Stored data:
———

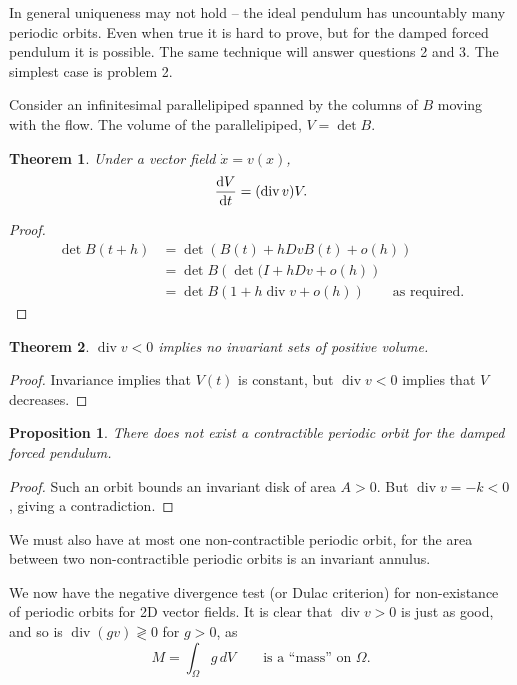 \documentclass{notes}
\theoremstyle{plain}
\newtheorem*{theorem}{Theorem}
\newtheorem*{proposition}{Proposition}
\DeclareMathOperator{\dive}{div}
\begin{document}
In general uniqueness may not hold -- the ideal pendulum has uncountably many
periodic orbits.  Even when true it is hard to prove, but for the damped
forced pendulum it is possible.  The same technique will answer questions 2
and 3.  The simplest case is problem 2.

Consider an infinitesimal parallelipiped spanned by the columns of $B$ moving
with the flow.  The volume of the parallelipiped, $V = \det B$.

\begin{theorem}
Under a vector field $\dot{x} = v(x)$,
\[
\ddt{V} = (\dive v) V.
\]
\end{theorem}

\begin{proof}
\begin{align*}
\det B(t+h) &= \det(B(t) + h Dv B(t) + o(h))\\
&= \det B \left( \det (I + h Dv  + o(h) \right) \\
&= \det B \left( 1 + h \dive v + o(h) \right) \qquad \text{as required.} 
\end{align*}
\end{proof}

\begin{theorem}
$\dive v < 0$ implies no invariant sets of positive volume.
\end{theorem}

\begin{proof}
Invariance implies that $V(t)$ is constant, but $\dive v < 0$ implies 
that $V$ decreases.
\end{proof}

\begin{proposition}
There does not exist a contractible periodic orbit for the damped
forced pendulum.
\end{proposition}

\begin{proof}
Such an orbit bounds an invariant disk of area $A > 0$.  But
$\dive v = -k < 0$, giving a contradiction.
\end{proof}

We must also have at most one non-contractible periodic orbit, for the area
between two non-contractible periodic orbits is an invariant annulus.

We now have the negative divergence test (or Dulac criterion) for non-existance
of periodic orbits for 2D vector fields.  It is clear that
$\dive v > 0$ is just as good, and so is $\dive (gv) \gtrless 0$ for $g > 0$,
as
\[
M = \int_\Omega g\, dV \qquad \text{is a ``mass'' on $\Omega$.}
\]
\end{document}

———

__Exercise details__:
The records above must be output exactly, except for their pictures.

__Result below__:
 \documentclass{notes}
\theoremstyle{plain}
\newtheorem*{theorem}{Theorem}
\newtheorem*{proposition}{Proposition}
\DeclareMathOperator{\dive}{div}
\begin{document}
In general uniqueness may not hold -- the ideal pendulum has uncountably many
periodic orbits.  Even when true it is hard to prove, but for the damped
forced pendulum it is possible.  The same technique will answer questions 2
and 3.  The simplest case is problem 2.

Consider an infinitesimal parallelipiped spanned by the columns of $B$ moving
with the flow.  The volume of the parallelipiped, $V = \det B$.

\begin{theorem}
Under a vector field $\dot{x} = v(x)$,
\[
\ddt{V} = (\dive v) V.
\]
\end{theorem}

\begin{proof}
\begin{align*}
\det B(t+h) &= \det(B(t) + h Dv B(t) + o(h))\\
&= \det B \left( \det (I + h Dv  + o(h) \right) \\
&= \det B \left( 1 + h \dive v + o(h) \right) \qquad \text{as required.} 
\end{align*}
\end{proof}

\begin{theorem}
$\dive v < 0$ implies no invariant sets of positive volume.
\end{theorem}

\begin{proof}
Invariance implies that $V(t)$ is constant, but $\dive v < 0$ implies 
that $V$ decreases.
\end{proof}

\begin{proposition}
There does not exist a contractible periodic orbit for the damped
forced pendulum.
\end{proposition}

\begin{proof}
Such an orbit bounds an invariant disk of area $A > 0$.  But
$\dive v = -k < 0$, giving a contradiction.
\end{proof}

We must also have at most one non-contractible periodic orbit, for the area
between two non-contractible periodic orbits is an invariant annulus.

We now have the negative divergence test (or Dulac criterion) for non-existance
of periodic orbits for 2D vector fields.  It is clear that
$\dive v > 0$ is just as good, and so is $\dive (gv) \gtrless 0$ for $g > 0$,
as
\[
M = \int_\Omega g\, dV \qquad \text{is a ``mass'' on $\Omega$.}
\]
\end{document}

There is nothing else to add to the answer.